DATASET CONTENT -
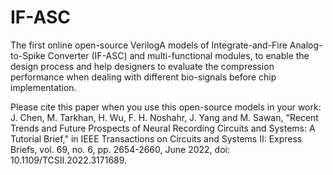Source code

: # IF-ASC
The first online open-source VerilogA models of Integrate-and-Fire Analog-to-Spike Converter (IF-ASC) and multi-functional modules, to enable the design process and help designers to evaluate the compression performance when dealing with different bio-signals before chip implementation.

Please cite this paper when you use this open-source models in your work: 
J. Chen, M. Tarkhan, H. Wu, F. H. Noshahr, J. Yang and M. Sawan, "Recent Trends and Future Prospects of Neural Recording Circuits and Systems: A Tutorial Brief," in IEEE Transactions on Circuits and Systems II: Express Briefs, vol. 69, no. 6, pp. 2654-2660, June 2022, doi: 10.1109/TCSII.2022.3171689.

WHAT TO PRODUCE -
All lines with the word "when" must be located in the data and copied.

SOLUTION FOR THIS TASK -
The first online open-source VerilogA models of Integrate-and-Fire Analog-to-Spike Converter (IF-ASC) and multi-functional modules, to enable the design process and help designers to evaluate the compression performance when dealing with different bio-signals before chip implementation.
Please cite this paper when you use this open-source models in your work: 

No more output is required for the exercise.